ST. PETERSBURG — Citing flaws in state law, Mayor Bill Foster said Thursday that the city will give some red-light runners a free pass until problems are fixed.
Rental car drivers and people who are using someone else's car will be able to get out of violations because of a problem with the law that doesn't give them a chance to pay the $158 fine before it jumps to $264.
The moratorium could start as soon as today.
The change, announced during a Thursday council workshop, comes at Pinellas County Clerk of the Circuit Court Ken Burke's urging. He asked cities to stop issuing red-light camera violations until flaws with the camera program are fixed because the state law didn't treat violators equally.
Foster said he wants drivers to be treated fairly and is open to more changes.
"That's the only thing I can change today with an administrative order," Foster said. "The fixes have to come from Tallahassee."
Burke agreed, calling the city's action "a step in the right direction."
Foster said he and staffers dissected the 2010 law but determined that exempting those two classes of drivers was the only change the city could make.
Burke disagreed with that assertion: "There's not a law that says cities have to install red-light cameras."
Burke recently sent letters to mayors and city council or commission members in St. Petersburg, Clearwater, Gulfport, Kenneth City, Oldsmar and South Pasadena detailing the law's problems.
One of his biggest complaints dealt with drivers of rental cars.

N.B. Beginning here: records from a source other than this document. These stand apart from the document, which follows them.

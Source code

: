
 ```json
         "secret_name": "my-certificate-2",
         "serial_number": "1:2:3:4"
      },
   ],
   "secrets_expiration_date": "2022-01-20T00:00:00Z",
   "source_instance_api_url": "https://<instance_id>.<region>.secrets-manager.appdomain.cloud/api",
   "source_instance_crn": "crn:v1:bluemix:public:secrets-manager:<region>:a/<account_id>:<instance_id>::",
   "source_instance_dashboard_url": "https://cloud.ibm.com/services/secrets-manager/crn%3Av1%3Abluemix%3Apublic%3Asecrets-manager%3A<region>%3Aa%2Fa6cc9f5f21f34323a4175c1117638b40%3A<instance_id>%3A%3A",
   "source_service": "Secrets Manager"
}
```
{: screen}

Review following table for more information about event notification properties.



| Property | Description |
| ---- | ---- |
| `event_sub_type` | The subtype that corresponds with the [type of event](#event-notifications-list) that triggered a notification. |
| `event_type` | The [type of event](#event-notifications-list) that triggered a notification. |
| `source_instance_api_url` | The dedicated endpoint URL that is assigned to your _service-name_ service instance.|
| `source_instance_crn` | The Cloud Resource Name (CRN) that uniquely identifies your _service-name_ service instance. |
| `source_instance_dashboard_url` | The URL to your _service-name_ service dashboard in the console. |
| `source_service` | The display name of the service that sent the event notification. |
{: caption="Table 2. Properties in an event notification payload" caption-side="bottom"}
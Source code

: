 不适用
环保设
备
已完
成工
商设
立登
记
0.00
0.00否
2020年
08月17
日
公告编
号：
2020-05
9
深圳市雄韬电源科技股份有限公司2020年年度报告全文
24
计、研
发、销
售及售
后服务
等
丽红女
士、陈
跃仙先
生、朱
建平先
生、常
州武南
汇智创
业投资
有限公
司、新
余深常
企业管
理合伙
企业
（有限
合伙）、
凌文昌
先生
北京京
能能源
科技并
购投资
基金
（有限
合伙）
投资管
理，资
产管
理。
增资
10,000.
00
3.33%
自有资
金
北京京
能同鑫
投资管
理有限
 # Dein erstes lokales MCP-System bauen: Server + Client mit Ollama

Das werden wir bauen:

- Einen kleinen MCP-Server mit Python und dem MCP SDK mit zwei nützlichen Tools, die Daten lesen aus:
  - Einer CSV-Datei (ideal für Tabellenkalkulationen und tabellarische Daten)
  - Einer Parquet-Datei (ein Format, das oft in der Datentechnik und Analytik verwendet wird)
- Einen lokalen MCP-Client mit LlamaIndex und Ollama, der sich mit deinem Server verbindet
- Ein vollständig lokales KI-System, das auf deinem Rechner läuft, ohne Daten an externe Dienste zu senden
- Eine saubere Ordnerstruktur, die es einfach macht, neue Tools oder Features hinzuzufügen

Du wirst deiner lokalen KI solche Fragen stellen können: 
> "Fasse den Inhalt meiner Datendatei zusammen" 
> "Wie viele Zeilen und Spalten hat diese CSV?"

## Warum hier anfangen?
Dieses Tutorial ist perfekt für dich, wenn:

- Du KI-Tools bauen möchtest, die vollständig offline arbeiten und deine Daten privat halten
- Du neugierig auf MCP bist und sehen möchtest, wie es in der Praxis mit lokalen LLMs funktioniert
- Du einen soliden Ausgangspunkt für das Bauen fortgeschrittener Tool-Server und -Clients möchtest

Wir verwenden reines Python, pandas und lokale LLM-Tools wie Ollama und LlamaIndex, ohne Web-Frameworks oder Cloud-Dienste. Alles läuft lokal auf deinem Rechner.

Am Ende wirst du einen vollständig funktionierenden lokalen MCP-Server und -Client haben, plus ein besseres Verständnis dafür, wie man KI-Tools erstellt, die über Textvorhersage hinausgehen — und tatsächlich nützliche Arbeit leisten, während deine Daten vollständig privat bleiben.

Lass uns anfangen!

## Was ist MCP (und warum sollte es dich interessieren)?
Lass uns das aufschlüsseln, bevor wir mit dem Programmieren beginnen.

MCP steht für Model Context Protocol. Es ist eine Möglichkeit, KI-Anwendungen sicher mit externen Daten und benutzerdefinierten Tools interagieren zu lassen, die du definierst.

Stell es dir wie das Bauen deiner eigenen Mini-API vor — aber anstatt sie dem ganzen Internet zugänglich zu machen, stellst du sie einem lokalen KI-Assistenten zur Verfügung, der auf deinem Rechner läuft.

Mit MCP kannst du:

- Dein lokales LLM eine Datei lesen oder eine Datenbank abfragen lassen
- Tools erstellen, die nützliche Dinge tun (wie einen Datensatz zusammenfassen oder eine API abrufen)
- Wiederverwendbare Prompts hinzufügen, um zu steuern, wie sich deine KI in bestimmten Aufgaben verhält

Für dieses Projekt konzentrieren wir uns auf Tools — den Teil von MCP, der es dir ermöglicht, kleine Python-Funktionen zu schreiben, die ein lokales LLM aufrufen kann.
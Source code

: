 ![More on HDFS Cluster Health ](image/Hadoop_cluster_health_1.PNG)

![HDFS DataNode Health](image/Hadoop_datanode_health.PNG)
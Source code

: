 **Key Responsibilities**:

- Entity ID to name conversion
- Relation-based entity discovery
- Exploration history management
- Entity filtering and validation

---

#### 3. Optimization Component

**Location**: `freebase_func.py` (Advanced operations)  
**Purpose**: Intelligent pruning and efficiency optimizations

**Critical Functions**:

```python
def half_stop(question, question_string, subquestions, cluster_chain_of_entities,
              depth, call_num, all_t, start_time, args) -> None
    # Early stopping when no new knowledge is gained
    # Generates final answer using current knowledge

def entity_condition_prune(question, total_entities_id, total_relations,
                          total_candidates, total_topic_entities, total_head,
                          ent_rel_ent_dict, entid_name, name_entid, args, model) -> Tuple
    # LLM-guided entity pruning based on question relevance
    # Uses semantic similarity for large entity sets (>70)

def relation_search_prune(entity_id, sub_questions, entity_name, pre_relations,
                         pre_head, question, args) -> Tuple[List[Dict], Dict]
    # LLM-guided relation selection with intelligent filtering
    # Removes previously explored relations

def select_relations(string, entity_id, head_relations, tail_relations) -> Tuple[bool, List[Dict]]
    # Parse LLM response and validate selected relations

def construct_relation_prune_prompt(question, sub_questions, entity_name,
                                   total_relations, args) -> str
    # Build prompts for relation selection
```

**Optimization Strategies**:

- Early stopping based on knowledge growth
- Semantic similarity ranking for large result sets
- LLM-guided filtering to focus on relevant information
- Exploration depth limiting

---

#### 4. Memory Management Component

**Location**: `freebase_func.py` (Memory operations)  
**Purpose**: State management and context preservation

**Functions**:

After cities send the $158 violations to rental agencies, the companies sign affidavits naming the driver. Cities then send the drivers violations. By then, the fine has risen to $264 because the violation wasn't paid within 30 days.
Those motorists never get a chance to pay the lower fine of $158. Same goes for people who drive other people's cars. Vehicle owners get the violations, return affidavits saying they weren't at the wheel and naming the drivers, who then receive violations where fines have risen to $264.
With the moratorium, those violations will be dismissed after rental companies and vehicle owners return affidavits.
Under the moratorium, when the city receives affidavits from rental companies and vehicle owners, the violations will be dismissed, Foster said.
Council members wondered how many drivers will cheat the system because of the moratorium.
About 1,200 violations have been sent to rental companies since the red-light program began in November 2011. Another 305 vehicle owners signed affidavits naming other drivers. Combined, those 1,500 tickets cost drivers about $396,000.
Foster pointed out that perjury laws apply to the affidavits. Still, he expects cheaters.
'They're going to get a pass until the Legislature fixes it," he said. "The jails are full of people who say they didn't do it."
Council member Charlie Gerdes replied: "I don't want to see out-of-town drivers get off the hook and local drivers get stuck paying."
Foster believes legislators will fix the law so cities can allow both categories of drivers to pay the lower fine.
State Sen. Jeff Brandes, R-St. Petersburg, chairman of the Committee on Transportation, said he expects several senators to file bills by today to fix flaws in the 2010 law that authorized red-light cameras.
Other issues cited by Burke include the way drivers receive citations, the way fines increase and how tickets are issued to vehicle owners instead of motorists.
Burke said his staffers must deal with the outraged drivers, taking costly time. Hillsborough, Sarasota and Pasco counties report similar problems.
Burke also doesn't like how the violation notices say that clerks will tell drivers how to challenge the ticket. He compared that to clerks giving legal advice.
Joe Kubicki, director of St. Petersburg's transportation and parking management, plans to ask the Arizona vendor who provides the city's cameras to change language on the violations.
Burke suggested another fix Thursday.
Drivers who don't contest the violations must pay the fine within 30 days. The violations urge drivers to send payments at least eight days before the due date.
His staffers have received complaints about payments being rejected because they arrived after 30 days.
"They should extend the days to 45," he said. "There are delays in mail. People live week to week."